Fairness Is the Line

Fairness is metallic. It is joyless. It is good only by default — only because it is not evil. It is the line that delineates what is good to do and what is not, but it is just the line — not the path. It says, "Beyond this point are higher things, better things. Beyond this point is love." Fairness is the line — the closest thing to doing evil we can still call "doing good."

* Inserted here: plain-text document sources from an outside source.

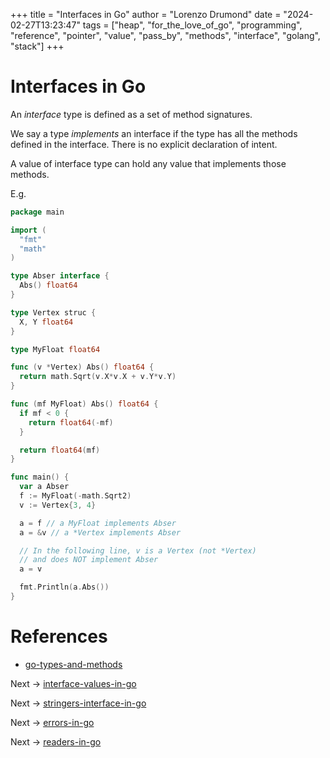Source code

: +++
title = "Interfaces in Go"
author = "Lorenzo Drumond"
date = "2024-02-27T13:23:47"
tags = ["heap",  "for_the_love_of_go",  "programming",  "reference",  "pointer",  "value",  "pass_by",  "methods",  "interface",  "golang",  "stack"]
+++


# Interfaces in Go

An _interface_ type is defined as a set of method signatures.

We say a type _implements_ an interface if the type has all the methods defined in the interface. There is no explicit declaration of intent.

A value of interface type can hold any value that implements those methods.

E.g.
```go
package main

import (
  "fmt"
  "math"
)

type Abser interface {
  Abs() float64
}

type Vertex struc {
  X, Y float64
}

type MyFloat float64

func (v *Vertex) Abs() float64 {
  return math.Sqrt(v.X*v.X + v.Y*v.Y)
}

func (mf MyFloat) Abs() float64 {
  if mf < 0 {
    return float64(-mf)
  }

  return float64(mf)
}

func main() {
  var a Abser
  f := MyFloat(-math.Sqrt2)
  v := Vertex{3, 4}

  a = f // a MyFloat implements Abser
  a = &v // a *Vertex implements Abser

  // In the following line, v is a Vertex (not *Vertex)
  // and does NOT implement Abser
  a = v

  fmt.Println(a.Abs())
}
```

# References
- [go-types-and-methods](/wiki/go-types-and-methods/)

Next -> [interface-values-in-go](/wiki/interface-values-in-go/)

Next -> [stringers-interface-in-go](/wiki/stringers-interface-in-go/)

Next -> [errors-in-go](/wiki/errors-in-go/)

Next -> [readers-in-go](/wiki/readers-in-go/)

Fairness is the line between to opposite horizons: darkness and light. It is the twilight that is itself not yet darkness, but that cannot quite be called very light, except by comparison to heavy darkness. It is the point one foot past which, in one direction, a traveler can be confidently declared to be in the light, and in the other direction, just as equally in the darkness. It is the first point that really seems light to a man who stands deep in the darkness. But many things stand in the darkness, in evil, with toes hung over the line, seeming good to themselves merely by proximity to the line. Indeed, they can make out vague shapes in the darkness, and they are quite proud. But the further you walk away from the line, up the path of love, toward the gilded, broadening light, the dimmer the line appears to you when you turn around to give it a look, the drearier its surrounding environment, and the closer the line looks to the dark horizon on the other side — because the farther you are from a place, the closer it looks to everything else in that direction you are far from until the whole collection of distant things in the same direction becomes a single thing you can point at and call "over there." Fairness is a great distance from the horizon on love's side — like the trickling light of the very early dawn is very far from the white-hot passion of the high noon sun.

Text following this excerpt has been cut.